= Task item =
How many lines in this material include the string "스레드에서"? Answer with the number and nothing further.

= Exercise data =
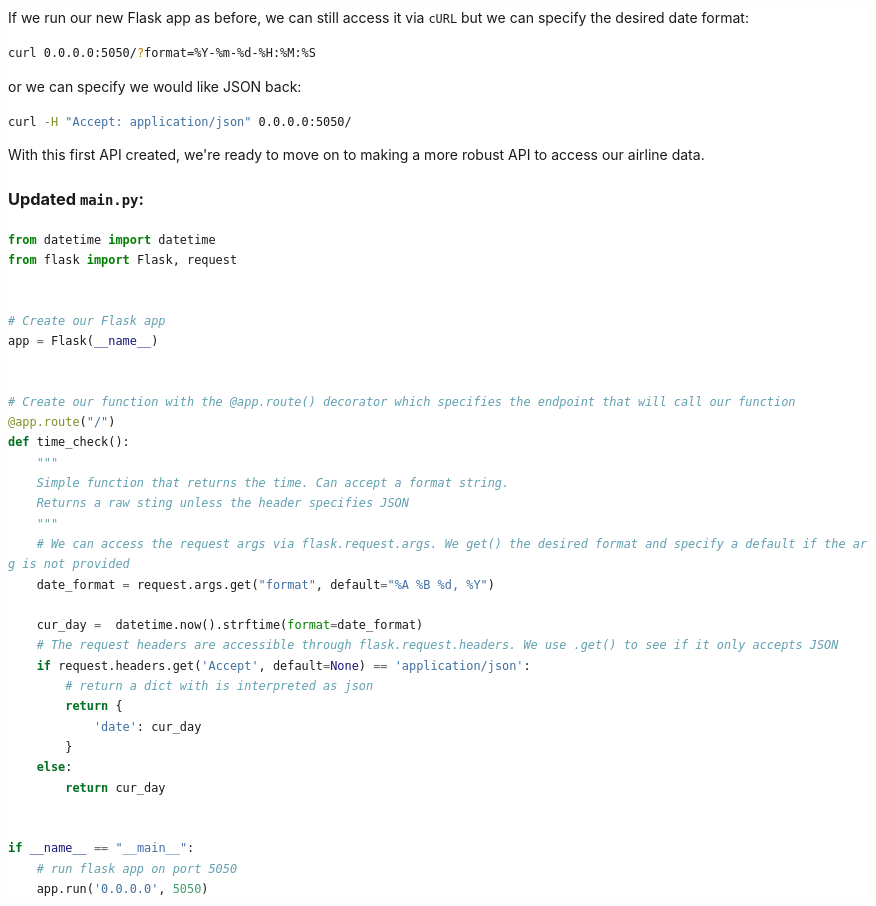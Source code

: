 If we run our new Flask app as before, we can still access it via `cURL` but we can specify the desired date format:

```bash
curl 0.0.0.0:5050/?format=%Y-%m-%d-%H:%M:%S
```

or we can specify we would like JSON back:

```bash
curl -H "Accept: application/json" 0.0.0.0:5050/
```

With this first API created, we're ready to move on to making a more robust API to access our airline data.

### Updated `main.py`:

```python
from datetime import datetime
from flask import Flask, request


# Create our Flask app
app = Flask(__name__)


# Create our function with the @app.route() decorator which specifies the endpoint that will call our function
@app.route("/")
def time_check():
    """
    Simple function that returns the time. Can accept a format string.
    Returns a raw sting unless the header specifies JSON
    """
    # We can access the request args via flask.request.args. We get() the desired format and specify a default if the arg is not provided
    date_format = request.args.get("format", default="%A %B %d, %Y")
    
    cur_day =  datetime.now().strftime(format=date_format)
    # The request headers are accessible through flask.request.headers. We use .get() to see if it only accepts JSON
    if request.headers.get('Accept', default=None) == 'application/json':
        # return a dict with is interpreted as json
        return {
            'date': cur_day
        }
    else:
        return cur_day


if __name__ == "__main__":
    # run flask app on port 5050
    app.run('0.0.0.0', 5050)
```
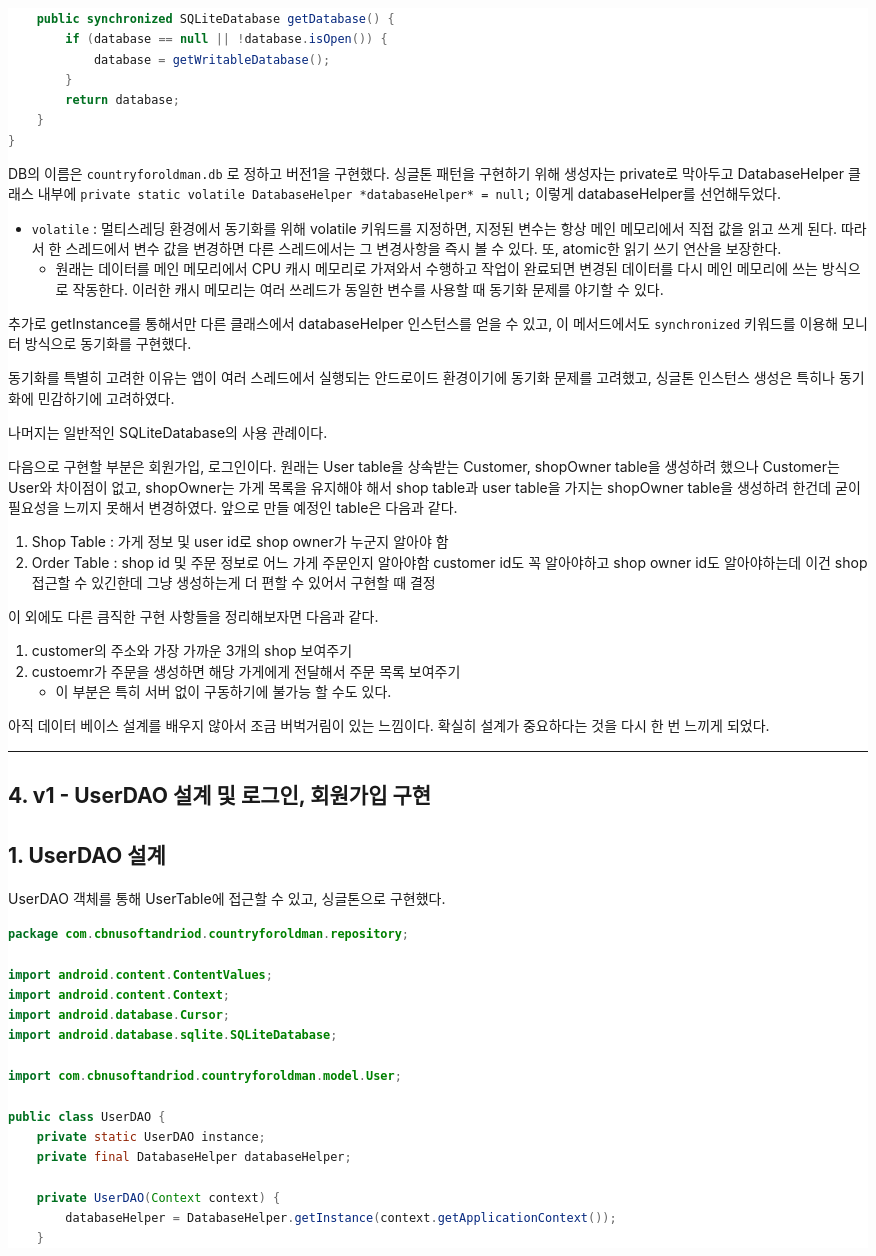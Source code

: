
 ```java
    public synchronized SQLiteDatabase getDatabase() {
        if (database == null || !database.isOpen()) {
            database = getWritableDatabase();
        }
        return database;
    }
}

```

DB의 이름은 `countryforoldman.db` 로 정하고 버전1을 구현했다. 싱글톤 패턴을 구현하기 위해 생성자는 private로 막아두고 DatabaseHelper 클래스 내부에 `private static volatile DatabaseHelper *databaseHelper* = null;` 이렇게 databaseHelper를 선언해두었다.

- `volatile` : 멀티스레딩 환경에서 동기화를 위해 volatile 키워드를 지정하면, 지정된 변수는 항상 메인 메모리에서 직접 값을 읽고 쓰게 된다. 따라서 한 스레드에서 변수 값을 변경하면 다른 스레드에서는 그 변경사항을 즉시 볼 수 있다. 또, atomic한 읽기 쓰기 연산을 보장한다.
  - 원래는 데이터를 메인 메모리에서 CPU 캐시 메모리로 가져와서 수행하고 작업이 완료되면 변경된 데이터를 다시 메인 메모리에 쓰는 방식으로 작동한다. 이러한 캐시 메모리는 여러 쓰레드가 동일한 변수를 사용할 때 동기화 문제를 야기할 수 있다.

추가로 getInstance를 통해서만 다른 클래스에서 databaseHelper 인스턴스를 얻을 수 있고, 이 메서드에서도 `synchronized` 키워드를 이용해 모니터 방식으로 동기화를 구현했다.

동기화를 특별히 고려한 이유는 앱이 여러 스레드에서 실행되는 안드로이드 환경이기에 동기화 문제를 고려했고, 싱글톤 인스턴스 생성은 특히나 동기화에 민감하기에 고려하였다.

나머지는 일반적인 SQLiteDatabase의 사용 관례이다.

다음으로 구현할 부분은 회원가입, 로그인이다. 원래는 User table을 상속받는 Customer, shopOwner table을 생성하려 했으나 Customer는 User와 차이점이 없고, shopOwner는 가게 목록을 유지해야 해서 shop table과 user table을 가지는 shopOwner table을 생성하려 한건데 굳이 필요성을 느끼지 못해서 변경하였다. 앞으로 만들 예정인 table은 다음과 같다.

1. Shop Table : 가게 정보 및 user id로 shop owner가 누군지 알아야 함
2. Order Table : shop id 및 주문 정보로 어느 가게 주문인지 알아야함 customer id도 꼭 알아야하고 shop owner id도 알아야하는데 이건 shop접근할 수 있긴한데 그냥 생성하는게 더 편할 수 있어서 구현할 때 결정

이 외에도 다른 큼직한 구현 사항들을 정리해보자면 다음과 같다.

1. customer의 주소와 가장 가까운 3개의 shop 보여주기
2. custoemr가 주문을 생성하면 해당 가게에게 전달해서 주문 목록 보여주기
   - 이 부분은 특히 서버 없이 구동하기에 불가능 할 수도 있다.

아직 데이터 베이스 설계를 배우지 않아서 조금 버벅거림이 있는 느낌이다. 확실히 설계가 중요하다는 것을 다시 한 번 느끼게 되었다.

---

## 4. v1 - UserDAO 설계 및 로그인, 회원가입 구현

## 1. UserDAO 설계

UserDAO 객체를 통해 UserTable에 접근할 수 있고, 싱글톤으로 구현했다.

```java
package com.cbnusoftandriod.countryforoldman.repository;

import android.content.ContentValues;
import android.content.Context;
import android.database.Cursor;
import android.database.sqlite.SQLiteDatabase;

import com.cbnusoftandriod.countryforoldman.model.User;

public class UserDAO {
    private static UserDAO instance;
    private final DatabaseHelper databaseHelper;

    private UserDAO(Context context) {
        databaseHelper = DatabaseHelper.getInstance(context.getApplicationContext());
    }

```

= Solved problem =
2